Florence Ann Griswold (December 25, 1850 - December 6, 1937) was a resident of Old Lyme, Connecticut, United States who became the nucleus of the "Old Lyme Art Colony" in the early 20th century. Her home has since been made into the Florence Griswold Museum, a National Historic Landmark.

==Life and work==

Florence Griswold was the youngest daughter of Helen Powers Griswold and ship captain Robert Harper Griswold. As one of Old Lyme’s oldest and richest families, the Griswolds enjoyed a privileged life until economic difficulties changed the family’s fortunes. Helen decided to convert the family home to a finishing school for young ladies and opened the Griswold Home School for Girls in 1878 where Florence, along with her mother and two sisters, taught. Throughout her life, Florence would continue to confront financial difficulties, and by the late 1890s, she found herself alone on the family homestead. She transformed the school into a boarding house and began to rent rooms for $7 per week.

In 1899, artist Henry Ward Ranger, recently returned from Europe and inspired by the example of the French Barbizon artists, rented a room from Griswold (who is still affectionately referred to as 'Miss Florence' in Old Lyme) and encouraged his acquaintances to do likewise. Over 135 American artists boarded in the Florence Griswold House from 1899 through the 1930s and were invited to paint a panel on the walls or doors of the house. Over 43 panels now adorn the house, with a concentration in the Dining Room.

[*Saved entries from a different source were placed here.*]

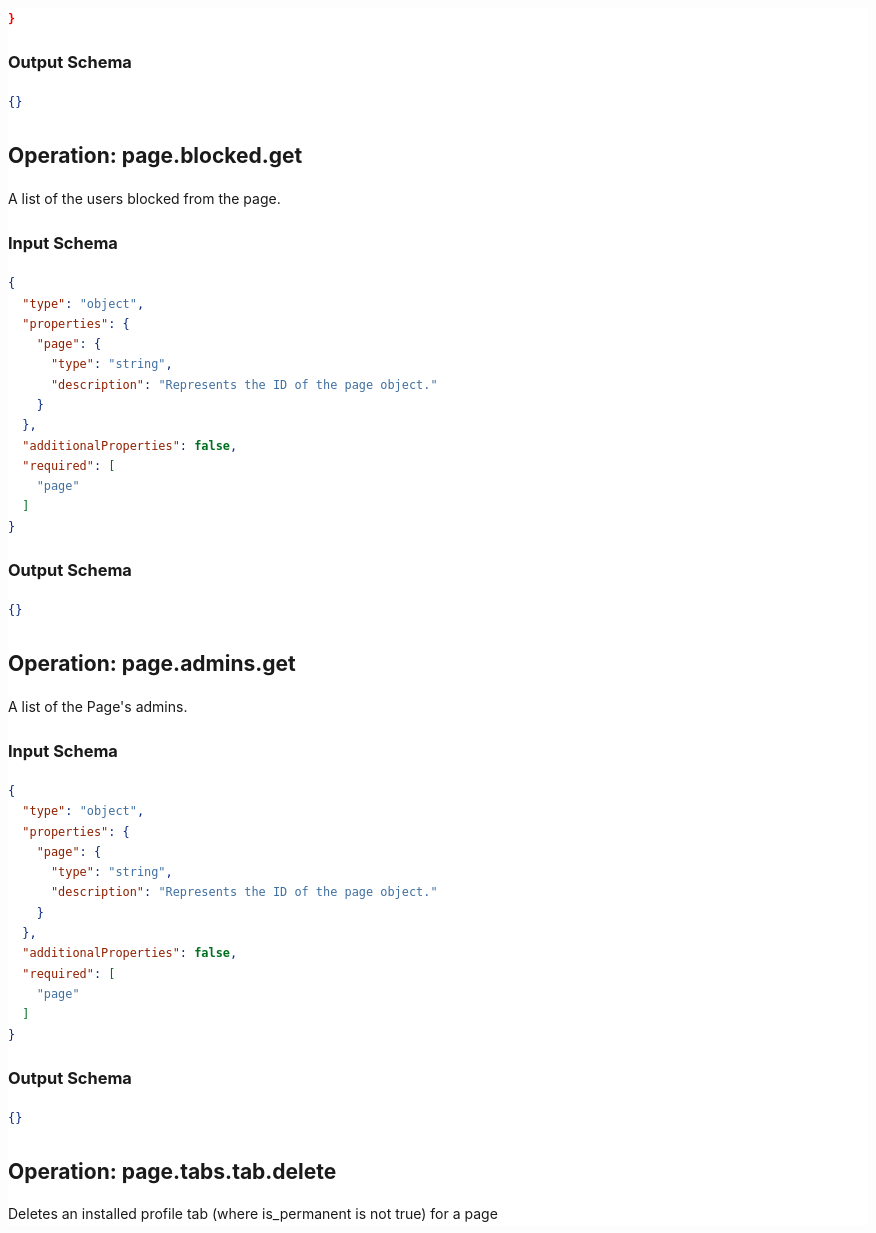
 ```json
}
```
### Output Schema
```json
{}
```
## Operation: page.blocked.get
A list of the users blocked from the page.

### Input Schema
```json
{
  "type": "object",
  "properties": {
    "page": {
      "type": "string",
      "description": "Represents the ID of the page object."
    }
  },
  "additionalProperties": false,
  "required": [
    "page"
  ]
}
```
### Output Schema
```json
{}
```
## Operation: page.admins.get
A list of the Page's admins.

### Input Schema
```json
{
  "type": "object",
  "properties": {
    "page": {
      "type": "string",
      "description": "Represents the ID of the page object."
    }
  },
  "additionalProperties": false,
  "required": [
    "page"
  ]
}
```
### Output Schema
```json
{}
```
## Operation: page.tabs.tab.delete
Deletes an installed profile tab (where is_permanent is not true) for a page
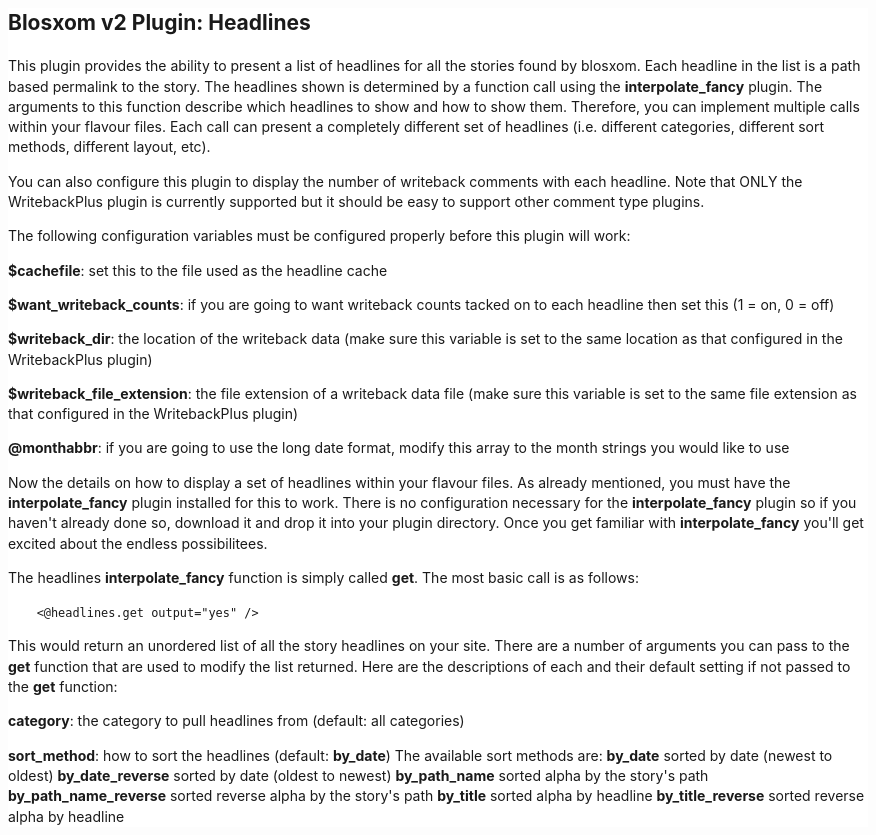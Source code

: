 ## Blosxom v2 Plugin: Headlines

This plugin provides the ability to present a list of headlines for all the
stories found by blosxom.  Each headline in the list is a path based permalink
to the story.  The headlines shown is determined by a function call using
the **interpolate_fancy** plugin.  The arguments to this function describe
which headlines to show and how to show them.  Therefore, you can implement
multiple calls within your flavour files.  Each call can present a completely
different set of headlines (i.e. different categories, different sort methods,
different layout, etc).

You can also configure this plugin to display the number of writeback comments
with each headline.  Note that ONLY the WritebackPlus plugin is currently
supported but it should be easy to support other comment type plugins.

The following configuration variables must be configured properly before
this plugin will work:

**$cachefile**: set this to the file used as the headline cache

**$want_writeback_counts**: if you are going to want writeback counts
tacked on to each headline then set this (1 = on, 0 = off)

**$writeback_dir**: the location of the writeback data (make sure this
variable is set to the same location as that configured in the
WritebackPlus plugin)

**$writeback_file_extension**: the file extension of a writeback data
file (make sure this variable is set to the same file extension as that
configured in the WritebackPlus plugin)

**@monthabbr**: if you are going to use the long date format, modify this
array to the month strings you would like to use

Now the details on how to display a set of headlines within your flavour files.
As already mentioned, you must have the **interpolate_fancy** plugin installed
for this to work.  There is no configuration necessary for the
**interpolate_fancy** plugin so if you haven't already done so, download it
and drop it into your plugin directory.  Once you get familiar with
**interpolate_fancy** you'll get excited about the endless possibilitees.

The headlines **interpolate_fancy** function is simply called **get**.  The
most basic call is as follows:

```
    <@headlines.get output="yes" />
```

This would return an unordered list of all the story headlines on your site.
There are a number of arguments you can pass to the **get** function that are
used to modify the list returned.  Here are the descriptions of each and their
default setting if not passed to the **get** function:

**category**: the category to pull headlines from (default: all categories)

**sort_method**: how to sort the headlines (default: **by_date**)
    The available sort methods are:
    **by_date** sorted by date (newest to oldest)
    **by_date_reverse** sorted by date (oldest to newest)
    **by_path_name** sorted alpha by the story's path
    **by_path_name_reverse** sorted reverse alpha by the story's path
    **by_title** sorted alpha by headline
    **by_title_reverse** sorted reverse alpha by headline
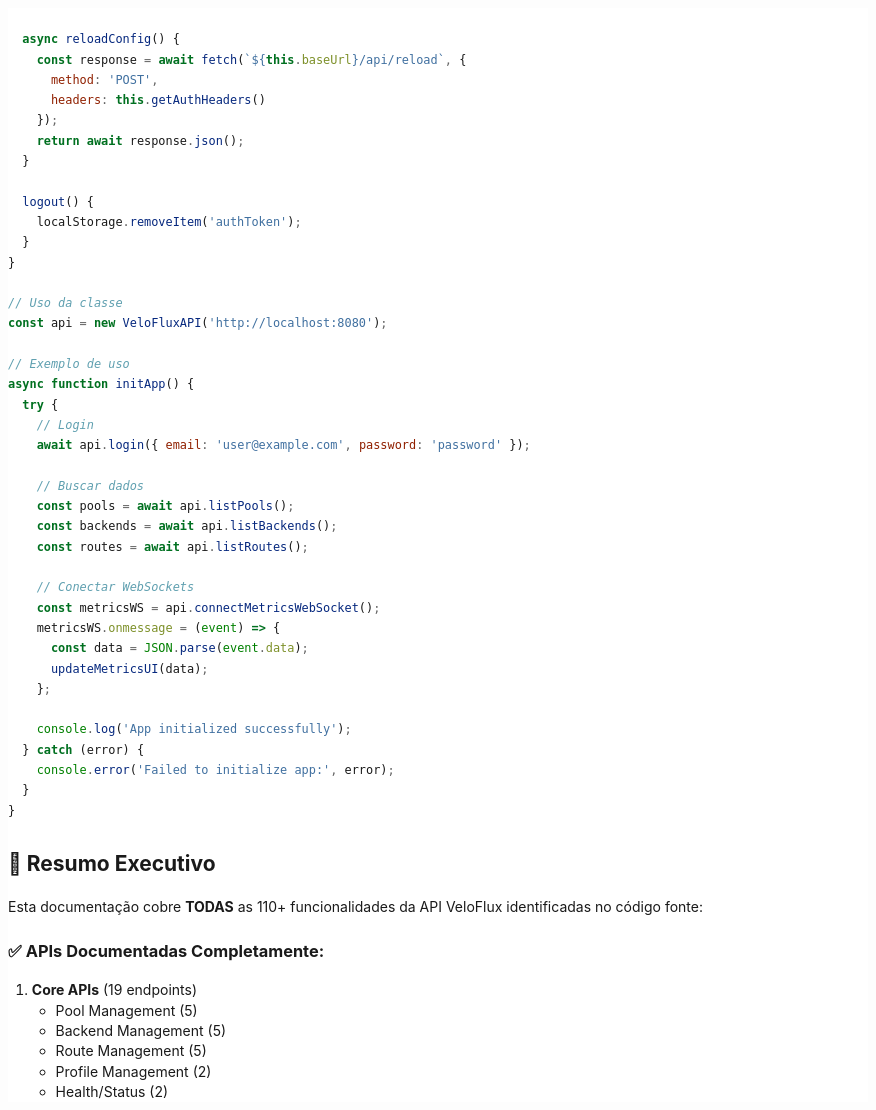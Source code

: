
 ```javascript

  async reloadConfig() {
    const response = await fetch(`${this.baseUrl}/api/reload`, {
      method: 'POST',
      headers: this.getAuthHeaders()
    });
    return await response.json();
  }

  logout() {
    localStorage.removeItem('authToken');
  }
}

// Uso da classe
const api = new VeloFluxAPI('http://localhost:8080');

// Exemplo de uso
async function initApp() {
  try {
    // Login
    await api.login({ email: 'user@example.com', password: 'password' });
    
    // Buscar dados
    const pools = await api.listPools();
    const backends = await api.listBackends();
    const routes = await api.listRoutes();
    
    // Conectar WebSockets
    const metricsWS = api.connectMetricsWebSocket();
    metricsWS.onmessage = (event) => {
      const data = JSON.parse(event.data);
      updateMetricsUI(data);
    };
    
    console.log('App initialized successfully');
  } catch (error) {
    console.error('Failed to initialize app:', error);
  }
}
```

## 🎯 Resumo Executivo

Esta documentação cobre **TODAS** as 110+ funcionalidades da API VeloFlux identificadas no código fonte:

### ✅ APIs Documentadas Completamente:

1. **Core APIs** (19 endpoints)
   - Pool Management (5)
   - Backend Management (5) 
   - Route Management (5)
   - Profile Management (2)
   - Health/Status (2)
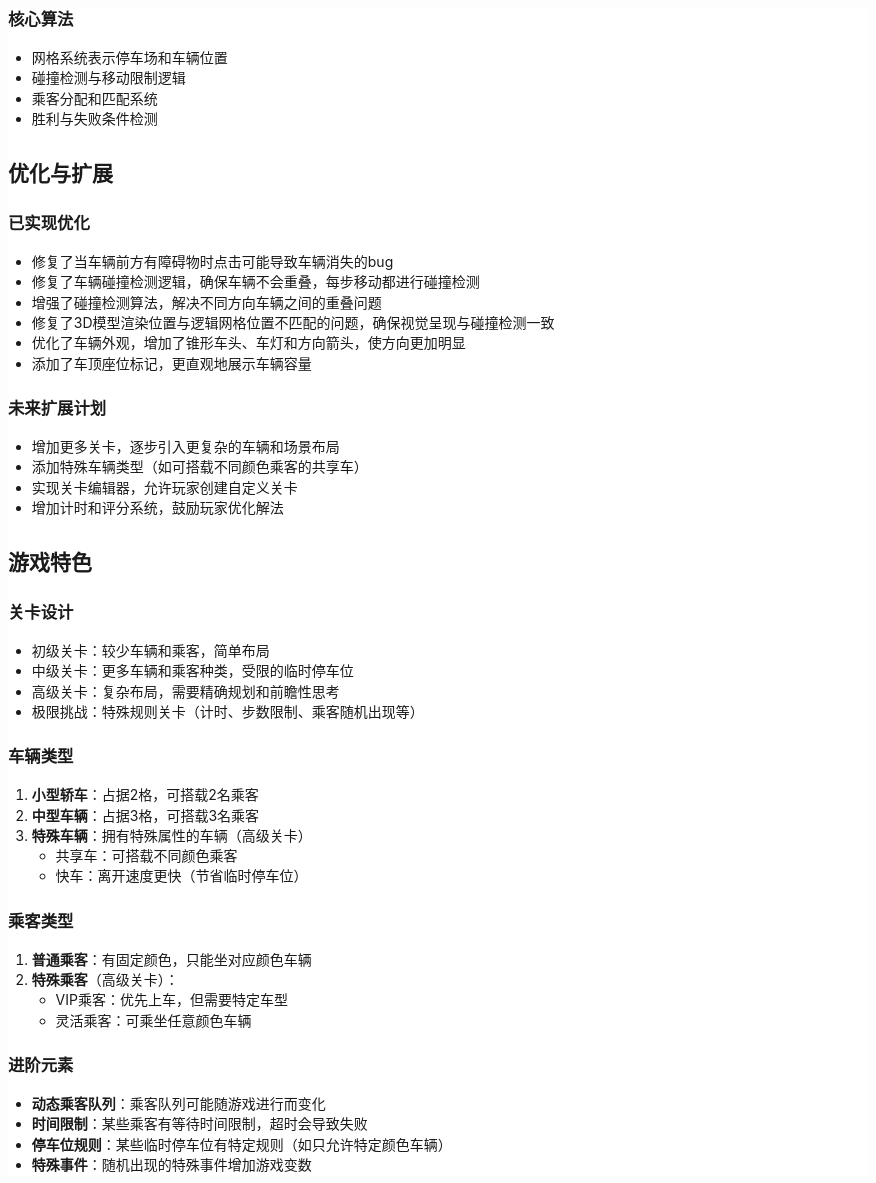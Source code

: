 ### 核心算法
- 网格系统表示停车场和车辆位置
- 碰撞检测与移动限制逻辑
- 乘客分配和匹配系统
- 胜利与失败条件检测

## 优化与扩展

### 已实现优化
- 修复了当车辆前方有障碍物时点击可能导致车辆消失的bug
- 修复了车辆碰撞检测逻辑，确保车辆不会重叠，每步移动都进行碰撞检测
- 增强了碰撞检测算法，解决不同方向车辆之间的重叠问题
- 修复了3D模型渲染位置与逻辑网格位置不匹配的问题，确保视觉呈现与碰撞检测一致
- 优化了车辆外观，增加了锥形车头、车灯和方向箭头，使方向更加明显
- 添加了车顶座位标记，更直观地展示车辆容量

### 未来扩展计划
- 增加更多关卡，逐步引入更复杂的车辆和场景布局
- 添加特殊车辆类型（如可搭载不同颜色乘客的共享车）
- 实现关卡编辑器，允许玩家创建自定义关卡
- 增加计时和评分系统，鼓励玩家优化解法

## 游戏特色

### 关卡设计
- 初级关卡：较少车辆和乘客，简单布局
- 中级关卡：更多车辆和乘客种类，受限的临时停车位
- 高级关卡：复杂布局，需要精确规划和前瞻性思考
- 极限挑战：特殊规则关卡（计时、步数限制、乘客随机出现等）

### 车辆类型
1. **小型轿车**：占据2格，可搭载2名乘客
2. **中型车辆**：占据3格，可搭载3名乘客  
3. **特殊车辆**：拥有特殊属性的车辆（高级关卡）
   - 共享车：可搭载不同颜色乘客
   - 快车：离开速度更快（节省临时停车位）

### 乘客类型
1. **普通乘客**：有固定颜色，只能坐对应颜色车辆
2. **特殊乘客**（高级关卡）：
   - VIP乘客：优先上车，但需要特定车型
   - 灵活乘客：可乘坐任意颜色车辆

### 进阶元素
- **动态乘客队列**：乘客队列可能随游戏进行而变化
- **时间限制**：某些乘客有等待时间限制，超时会导致失败
- **停车位规则**：某些临时停车位有特定规则（如只允许特定颜色车辆）
- **特殊事件**：随机出现的特殊事件增加游戏变数
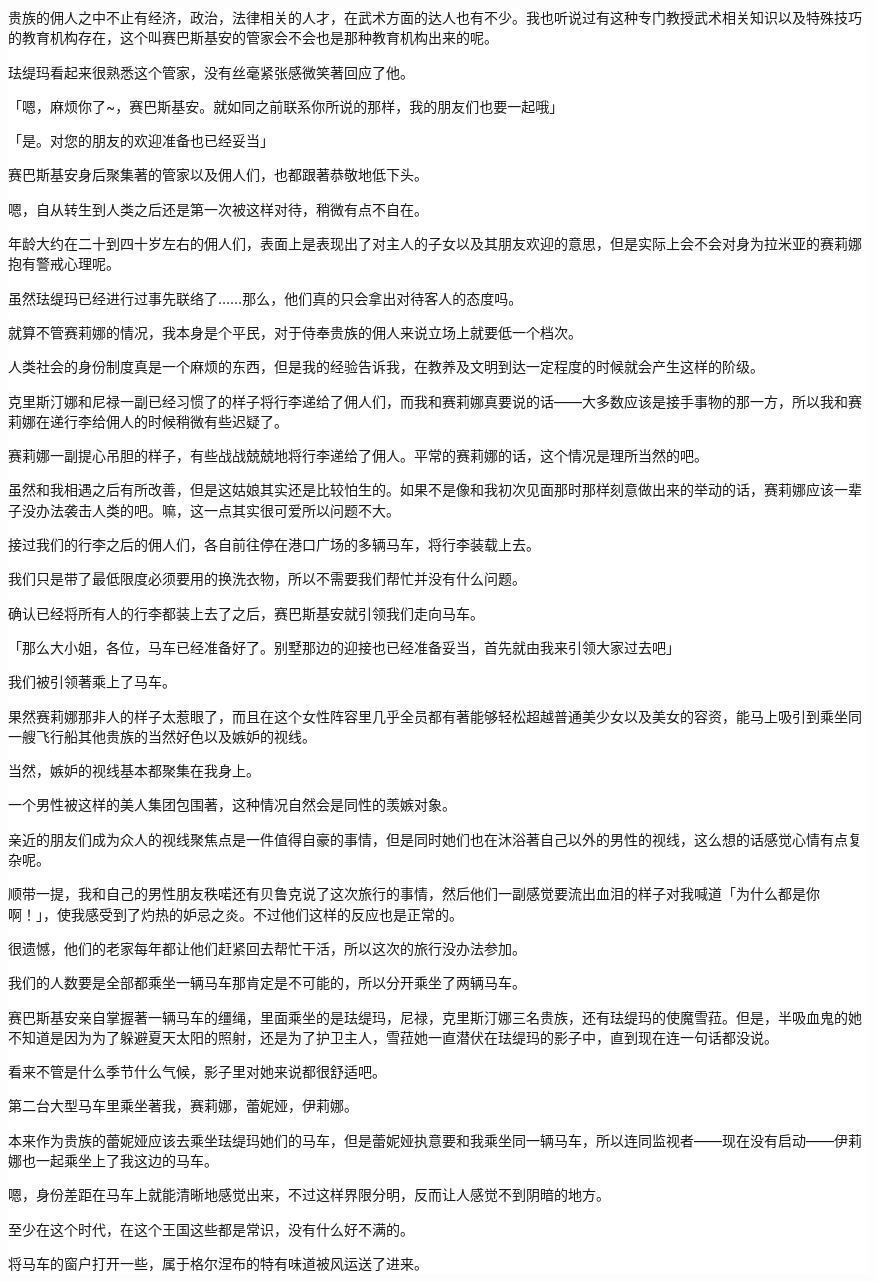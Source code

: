 贵族的佣人之中不止有经济，政治，法律相关的人才，在武术方面的达人也有不少。我也听说过有这种专门教授武术相关知识以及特殊技巧的教育机构存在，这个叫赛巴斯基安的管家会不会也是那种教育机构出来的呢。

珐缇玛看起来很熟悉这个管家，没有丝毫紧张感微笑著回应了他。

「嗯，麻烦你了~，赛巴斯基安。就如同之前联系你所说的那样，我的朋友们也要一起哦」

「是。对您的朋友的欢迎准备也已经妥当」

赛巴斯基安身后聚集著的管家以及佣人们，也都跟著恭敬地低下头。

嗯，自从转生到人类之后还是第一次被这样对待，稍微有点不自在。

年龄大约在二十到四十岁左右的佣人们，表面上是表现出了对主人的子女以及其朋友欢迎的意思，但是实际上会不会对身为拉米亚的赛莉娜抱有警戒心理呢。

虽然珐缇玛已经进行过事先联络了……那么，他们真的只会拿出对待客人的态度吗。

就算不管赛莉娜的情况，我本身是个平民，对于侍奉贵族的佣人来说立场上就要低一个档次。

人类社会的身份制度真是一个麻烦的东西，但是我的经验告诉我，在教养及文明到达一定程度的时候就会产生这样的阶级。

克里斯汀娜和尼禄一副已经习惯了的样子将行李递给了佣人们，而我和赛莉娜真要说的话——大多数应该是接手事物的那一方，所以我和赛莉娜在递行李给佣人的时候稍微有些迟疑了。

赛莉娜一副提心吊胆的样子，有些战战兢兢地将行李递给了佣人。平常的赛莉娜的话，这个情况是理所当然的吧。

虽然和我相遇之后有所改善，但是这姑娘其实还是比较怕生的。如果不是像和我初次见面那时那样刻意做出来的举动的话，赛莉娜应该一辈子没办法袭击人类的吧。嘛，这一点其实很可爱所以问题不大。

接过我们的行李之后的佣人们，各自前往停在港口广场的多辆马车，将行李装载上去。

我们只是带了最低限度必须要用的换洗衣物，所以不需要我们帮忙并没有什么问题。

确认已经将所有人的行李都装上去了之后，赛巴斯基安就引领我们走向马车。

「那么大小姐，各位，马车已经准备好了。别墅那边的迎接也已经准备妥当，首先就由我来引领大家过去吧」

我们被引领著乘上了马车。

果然赛莉娜那非人的样子太惹眼了，而且在这个女性阵容里几乎全员都有著能够轻松超越普通美少女以及美女的容资，能马上吸引到乘坐同一艘飞行船其他贵族的当然好色以及嫉妒的视线。

当然，嫉妒的视线基本都聚集在我身上。

一个男性被这样的美人集团包围著，这种情况自然会是同性的羡嫉对象。

亲近的朋友们成为众人的视线聚焦点是一件值得自豪的事情，但是同时她们也在沐浴著自己以外的男性的视线，这么想的话感觉心情有点复杂呢。

顺带一提，我和自己的男性朋友秩喏还有贝鲁克说了这次旅行的事情，然后他们一副感觉要流出血泪的样子对我喊道「为什么都是你啊！」，使我感受到了灼热的妒忌之炎。不过他们这样的反应也是正常的。

很遗憾，他们的老家每年都让他们赶紧回去帮忙干活，所以这次的旅行没办法参加。

我们的人数要是全部都乘坐一辆马车那肯定是不可能的，所以分开乘坐了两辆马车。

赛巴斯基安亲自掌握著一辆马车的缰绳，里面乘坐的是珐缇玛，尼禄，克里斯汀娜三名贵族，还有珐缇玛的使魔雪菈。但是，半吸血鬼的她不知道是因为为了躲避夏天太阳的照射，还是为了护卫主人，雪菈她一直潜伏在珐缇玛的影子中，直到现在连一句话都没说。

看来不管是什么季节什么气候，影子里对她来说都很舒适吧。

第二台大型马车里乘坐著我，赛莉娜，蕾妮娅，伊莉娜。

本来作为贵族的蕾妮娅应该去乘坐珐缇玛她们的马车，但是蕾妮娅执意要和我乘坐同一辆马车，所以连同监视者——现在没有启动——伊莉娜也一起乘坐上了我这边的马车。

嗯，身份差距在马车上就能清晰地感觉出来，不过这样界限分明，反而让人感觉不到阴暗的地方。

至少在这个时代，在这个王国这些都是常识，没有什么好不满的。

将马车的窗户打开一些，属于格尔涅布的特有味道被风运送了进来。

Childe Hassam arrived in 1903 and he, in turn, invited Willard Metcalf, who arrived in 1905. Among the women artists who stayed and painted at Miss Florence's were Matilda Browne and sisters Lydia and Breta Longacre. Many other American Impressionist painters summered at the colony, in Griswold's house, among them Wilson Irvine, who arrived in 1914. Also, Edward Charles Volkert who became known as "America's cattle painter", and William Henry Howe, another cattle painter, who was there was referred to as "Uncle" because of his age. Ellen Axson Wilson, first wife of president Woodrow Wilson, came as an art student and became friends with Griswold; in 1914 Griswold attended the wedding of Presidential daughter Jessie Woodrow Wilson Sayre. Many American impressionist paintings of the era are of subjects in and around the Griswold house.

Looking back on this era of artistic prosperity, Griswold commented in 1937, "So you see, first the artists adopted Lyme, and then Lyme adopted the artists, and now, today, Lyme and art are synonymous."

A portion of Griswold's land was purchased by the Lyme Art Association in 1917 so that a gallery could be built. She became its first manager when it opened in 1921.

==Florence Griswold Museum==

Old Lyme resident Harry Hoffman helped to save Griswold's house through a fund-raising campaign so that it could be converted into a museum. First called the Florence Griswold House, it is now known as the Florence Griswold Museum. Located at 96 Lyme Street in Old Lyme, the house was declared a National Historic Landmark in 1993. In July 2007 the building reopened after a 14-month restoration project.

The museum exhibits both American art and historical material. Its collection spans fine art, sculpture, works on paper, artist's studio material, toys and dolls, ceramics, furniture, textiles, decorative arts and historic artifacts, and the Lyme Historical Society archives.